7. I say that the provisions of Clause (2) of Section 249 of the Act, which provides for filing of the appeal before the CIT(A) within
30 days of service of notice of demand related to the Assessment, are mandatory. Further, as per Clause (3) of Section 249 of the Act, the CIT(A) may admit the appeal after the expiration of time period if he is satisfied that the appellant had sufficient cause for not presenting the appeal within the period. The Act does not provide for any notice to be issued to assessees to explain the delay in filing of the appeal. However, to protect the interest of the taxpayers and to avoid genuine hardship caused to the taxpayers in delay in filing of the appeal before the CIT(A), sufficient safeguard and mechanism has been provided in Column No. 14 and 15 of Form No. 35 itself. Thus, on the basis of the facts available on record, it showed that the Petitioner e-filed appeal after delay of 88 days and also no reasons for such delay was mentioned in Form No. 35. Therefore, as per Clauses (2) and (3) of Section 249 of the Act, appeal was not liable to be admitted.
8. I humbly submit that this Hon’ble Court may be pleased to accept the above explanation and request not impose cost in the present case. principles of natural justice have been embedded in Form No. 35 itself by providing the Petitioner to mention whether there was a delay in filing of the appeal (Column No. 14) and providing opportunity to explain the reasons for such delay in filing of the Appeal (Column No. 15). However, if this Hon’ble Court is of the view that there has been a default in adhering to principles of natural justice as required, I tender an unconditional apology for such action and such action is deeply regretted. It is thus prayed before this Hon’ble Court that a lenient view may be taken and accordingly appropriate orders be passed.”
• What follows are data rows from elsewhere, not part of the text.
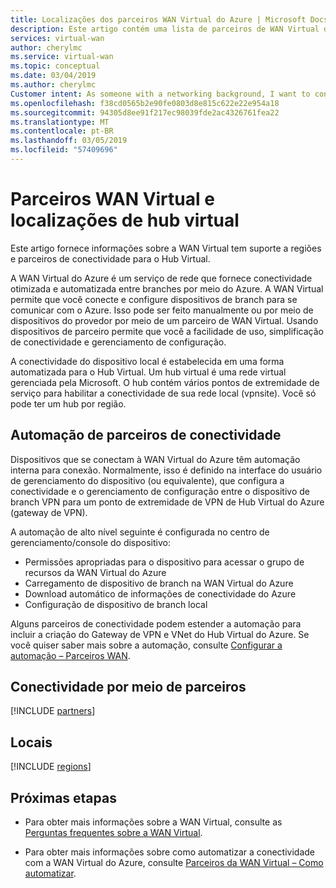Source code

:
 ```yaml
---
title: Localizações dos parceiros WAN Virtual do Azure | Microsoft Docs
description: Este artigo contém uma lista de parceiros de WAN Virtual do Azure e locais de hub.
services: virtual-wan
author: cherylmc
ms.service: virtual-wan
ms.topic: conceptual
ms.date: 03/04/2019
ms.author: cherylmc
Customer intent: As someone with a networking background, I want to connect find a Virtual WAN partner
ms.openlocfilehash: f38cd0565b2e90fe0803d8e815c622e22e954a18
ms.sourcegitcommit: 94305d8ee91f217ec98039fde2ac4326761fea22
ms.translationtype: MT
ms.contentlocale: pt-BR
ms.lasthandoff: 03/05/2019
ms.locfileid: "57409696"
---
```

# <a name="virtual-wan-partners-and-virtual-hub-locations"></a>Parceiros WAN Virtual e localizações de hub virtual

Este artigo fornece informações sobre a WAN Virtual tem suporte a regiões e parceiros de conectividade para o Hub Virtual.

A WAN Virtual do Azure é um serviço de rede que fornece conectividade otimizada e automatizada entre branches por meio do Azure. A WAN Virtual permite que você conecte e configure dispositivos de branch para se comunicar com o Azure. Isso pode ser feito manualmente ou por meio de dispositivos do provedor por meio de um parceiro de WAN Virtual. Usando dispositivos de parceiro permite que você a facilidade de uso, simplificação de conectividade e gerenciamento de configuração.

A conectividade do dispositivo local é estabelecida em uma forma automatizada para o Hub Virtual. Um hub virtual é uma rede virtual gerenciada pela Microsoft. O hub contém vários pontos de extremidade de serviço para habilitar a conectividade de sua rede local (vpnsite). Você só pode ter um hub por região.

## <a name="automation"></a>Automação de parceiros de conectividade

Dispositivos que se conectam à WAN Virtual do Azure têm automação interna para conexão. Normalmente, isso é definido na interface do usuário de gerenciamento do dispositivo (ou equivalente), que configura a conectividade e o gerenciamento de configuração entre o dispositivo de branch VPN para um ponto de extremidade de VPN de Hub Virtual do Azure (gateway de VPN).

A automação de alto nível seguinte é configurada no centro de gerenciamento/console do dispositivo:

* Permissões apropriadas para o dispositivo para acessar o grupo de recursos da WAN Virtual do Azure
* Carregamento de dispositivo de branch na WAN Virtual do Azure
* Download automático de informações de conectividade do Azure
* Configuração de dispositivo de branch local 

Alguns parceiros de conectividade podem estender a automação para incluir a criação do Gateway de VPN e VNet do Hub Virtual do Azure. Se você quiser saber mais sobre a automação, consulte [Configurar a automação – Parceiros WAN](virtual-wan-configure-automation-providers.md).

## <a name="partners"></a>Conectividade por meio de parceiros

[!INCLUDE [partners](../../includes/virtual-wan-partners-include.md)]

## <a name="locations"></a>Locais

[!INCLUDE [regions](../../includes/virtual-wan-regions-include.md)]

## <a name="next-steps"></a>Próximas etapas

* Para obter mais informações sobre a WAN Virtual, consulte as [Perguntas frequentes sobre a WAN Virtual](virtual-wan-faq.md).

* Para obter mais informações sobre como automatizar a conectividade com a WAN Virtual do Azure, consulte [Parceiros da WAN Virtual – Como automatizar](virtual-wan-configure-automation-providers.md).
16. It was submitted that in view of above explanation tendered by the CIT(Appeals), the matter may be remanded back to the CIT(Appeals) to decide it on merits.
17. Considering the above submissions and the undisputed fact that the petitioner had filed the appeal within the extended time on 15.06.2016 as per Circular No.20/2016 dated 26.05.2016, the appeal could not have been dismissed on the ground of delay.
18. In view of above facts, the impugned order dated 18.02.2022 passed by CIT(Appeals) is hereby quashed and set aside. The matter is remanded to CIT(Appeals) to decide the same on merits in accordance with law after giving an opportunity of hearing to the petitioner.
19. The petition is accordingly disposed of. Notice is discharged.